Born in the Malaysian state of Penang, Lim has served on the UN Review Panel for the State and City Planning project for Singapore, the Singapore Housing and Development Board, and the Malaysian Forestry Research and Development Board. President of the Singapore Institute of Architects, he received its highest honor, the Gold Medal, and the corresponding honor from its Malaysian counterpart.
For many years, Lim’s brother, Lim Chong Eu, served as chief minister of Penang. While detractors implied that the Komtar contract was awarded thanks to family connections, Lim says they were unaware of his firm’s professional record—which by then already included some of the tallest buildings in Singapore—and his training in urban design at MIT. “We were one of the very few firms in the country qualified to do urban design,” he says. The Komtar complex was the result of extensive urban studies that Lim did in collaboration with other consultants on how to revitalize the central area of his hometown. Lim also involved his friend and colleague Buckminster Fuller in designing the project’s geodesic dome.
Lim arrived at MIT in 1956 on a prestigious Harkness (then Commonwealth Fund) Fellowship, fresh from the University of Manchester in the United Kingdom. He was drawn to the States by the modernist movement led by Walter Gropius and Frank Lloyd Wright.
“In 1936, when I was young, I was motivated by a photograph of Wright’s famous building Fallingwater, and that’s what compelled me toward architecture,” he says. “The chance to go to the States under this very well-endowed fellowship enabled me to travel all over, and I actually met Frank Lloyd Wright and interviewed him in 1957. This was the dream period of the USA. I could knock on doors and usually be invited in. People then were so hospitable.”
As a grad student at MIT, Lim was drawn to architectural acoustics, studying under professor Robert Newman, MArch ’49, who became a treasured friend (and later consulted on the Singapore Conference Hall). The young student traveled frequently to New York City to attend performances at the Metropolitan Opera House and Carnegie Hall, enthralled by the music and acoustical ambience. Lim also cites visual artist and MIT professor György Kepes as an inspiration.
After MIT, Lim returned home to mentor new generations of architects, teaching at Singapore Polytechnic and lecturing around the world. He hopes that architectural students today receive the kind of comprehensive training he did so they understand the holistic nature of architecture.
“Urbanization has gone wrong, and you really have sociological problems—wealth inequality. Both things got out of control. A well-planned town will create a conducive, harmonious society,” he says. “Sadly, localized, dedicated expertise in planning and development control has become almost extinct in the face of commercial opportunism.”

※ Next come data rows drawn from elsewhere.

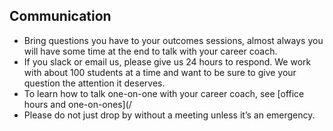 ## Communication
* Bring questions you have to your outcomes sessions, almost always you will have some time at the end to talk with your career coach.
* If you slack or email us, please give us 24 hours to respond. We work with about 100 students at a time and want to be sure to give your question the attention it deserves. 
* To learn how to talk one-on-one with your career coach, see [office hours and one-on-ones](/
* Please do not just drop by without a meeting unless it’s an emergency. 

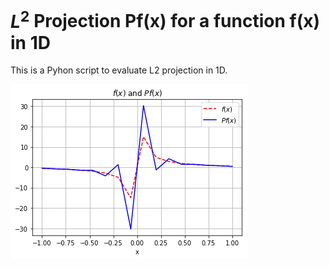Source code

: # $L^2$ Projection Pf(x) for a function f(x) in 1D
 This is  a Pyhon script to evaluate L2 projection in 1D.

![result](/result.png)

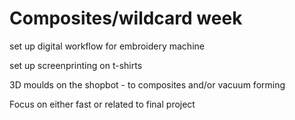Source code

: # Composites/wildcard week

set up digital workflow for embroidery machine

set up screenprinting on t-shirts

3D moulds on the shopbot - to composites and/or vacuum forming

Focus on either fast or related to final project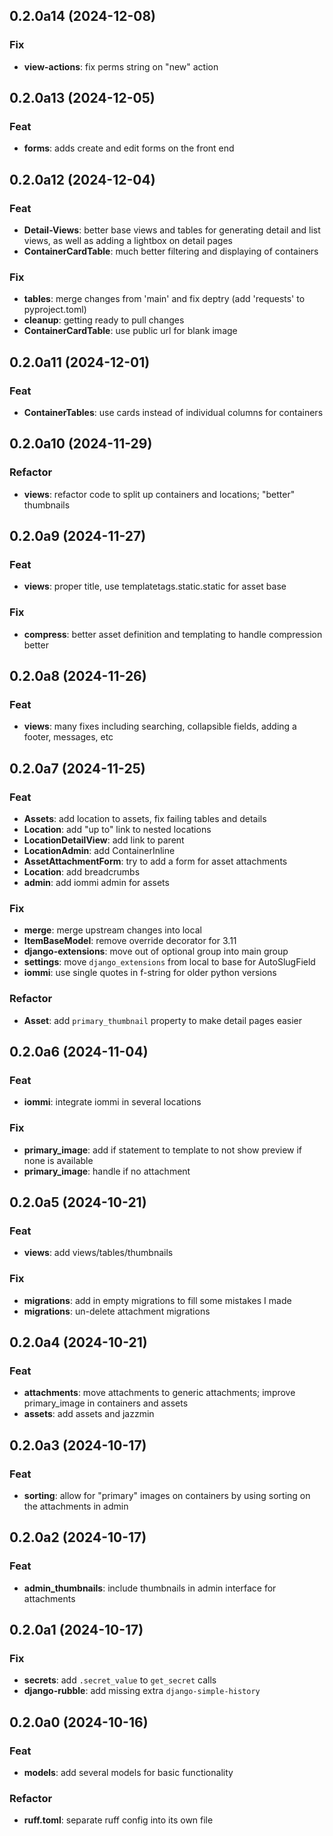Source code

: ## 0.2.0a14 (2024-12-08)

### Fix

- **view-actions**: fix perms string on "new" action

## 0.2.0a13 (2024-12-05)

### Feat

- **forms**: adds create and edit forms on the front end

## 0.2.0a12 (2024-12-04)

### Feat

- **Detail-Views**: better base views and tables for generating detail and list views, as well as adding a lightbox on detail pages
- **ContainerCardTable**: much better filtering and displaying of containers

### Fix

- **tables**: merge changes from 'main' and fix deptry (add 'requests' to pyproject.toml)
- **cleanup**: getting ready to pull changes
- **ContainerCardTable**: use public url for blank image

## 0.2.0a11 (2024-12-01)

### Feat

- **ContainerTables**: use cards instead of individual columns for containers

## 0.2.0a10 (2024-11-29)

### Refactor

- **views**: refactor code to split up containers and locations; "better" thumbnails

## 0.2.0a9 (2024-11-27)

### Feat

- **views**: proper title, use templatetags.static.static for asset base

### Fix

- **compress**: better asset definition and templating to handle compression better

## 0.2.0a8 (2024-11-26)

### Feat

- **views**: many fixes including searching, collapsible fields, adding a footer, messages, etc

## 0.2.0a7 (2024-11-25)

### Feat

- **Assets**: add location to assets, fix failing tables and details
- **Location**: add "up to" link to nested locations
- **LocationDetailView**: add link to parent
- **LocationAdmin**: add ContainerInline
- **AssetAttachmentForm**: try to add a form for asset attachments
- **Location**: add breadcrumbs
- **admin**: add iommi admin for assets

### Fix

- **merge**: merge upstream changes into local
- **ItemBaseModel**: remove override decorator for 3.11
- **django-extensions**: move out of optional group into main group
- **settings**: move `django_extensions` from local to base for AutoSlugField
- **iommi**: use single quotes in f-string for older python versions

### Refactor

- **Asset**: add `primary_thumbnail` property to make detail pages easier

## 0.2.0a6 (2024-11-04)

### Feat

- **iommi**: integrate iommi in several locations

### Fix

- **primary_image**: add if statement to template to not show preview if none is available
- **primary_image**: handle if no attachment

## 0.2.0a5 (2024-10-21)

### Feat

- **views**: add views/tables/thumbnails

### Fix

- **migrations**: add in empty migrations to fill some mistakes I made
- **migrations**: un-delete attachment migrations

## 0.2.0a4 (2024-10-21)

### Feat

- **attachments**: move attachments to generic attachments; improve primary_image in containers and assets
- **assets**: add assets and jazzmin

## 0.2.0a3 (2024-10-17)

### Feat

- **sorting**: allow for "primary" images on containers by using sorting on the attachments in admin

## 0.2.0a2 (2024-10-17)

### Feat

- **admin_thumbnails**: include thumbnails in admin interface for attachments

## 0.2.0a1 (2024-10-17)

### Fix

- **secrets**: add `.secret_value` to `get_secret` calls
- **django-rubble**: add missing extra `django-simple-history`

## 0.2.0a0 (2024-10-16)

### Feat

- **models**: add several models for basic functionality

### Refactor

- **ruff.toml**: separate ruff config into its own file
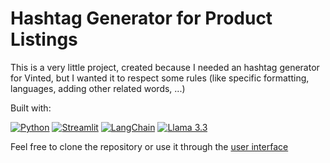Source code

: # Hashtag Generator for Product Listings

This is a very little project, created because I needed an hashtag generator for Vinted, but I wanted it to respect some rules (like specific formatting, languages, adding other related words, ...)

Built with:  
  
[![Python](https://img.shields.io/badge/Python-3776AB?style=flat&logo=python&logoColor=white)](https://www.python.org/)
[![Streamlit](https://img.shields.io/badge/Streamlit-FF4B4B?style=flat&logo=streamlit&logoColor=white)](https://streamlit.io/)
[![LangChain](https://img.shields.io/badge/LangChain-1c3c3c?style=flat&logo=langchain&logoColor=white)](https://www.langchain.com/)
[![Llama 3.3](https://img.shields.io/badge/Llamav3.3-0467df?style=flat&logo=meta&logoColor=white)](https://www.langchain.com/)

Feel free to clone the repository or use it through the [user interface](https://hashtaggenerator.streamlit.app)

In recent years, Lim has pursued a different kind of harmony through botany, recalling childhood days in his father’s garden. He maintains a private botanical garden in Penang with the area’s largest collection of Malaysian palms and gingers. He’s now compiling four volumes of his taxonomic research on more than 70 species, previously published in Folia malaysiana, a journal he launched in 2000.
As national landmarks, his signature structures have strong roots, too. “In retrospect, I feel glad the buildings represented what I tried to design in a comprehensive, original way,” he says. “But I try not to be immodest!”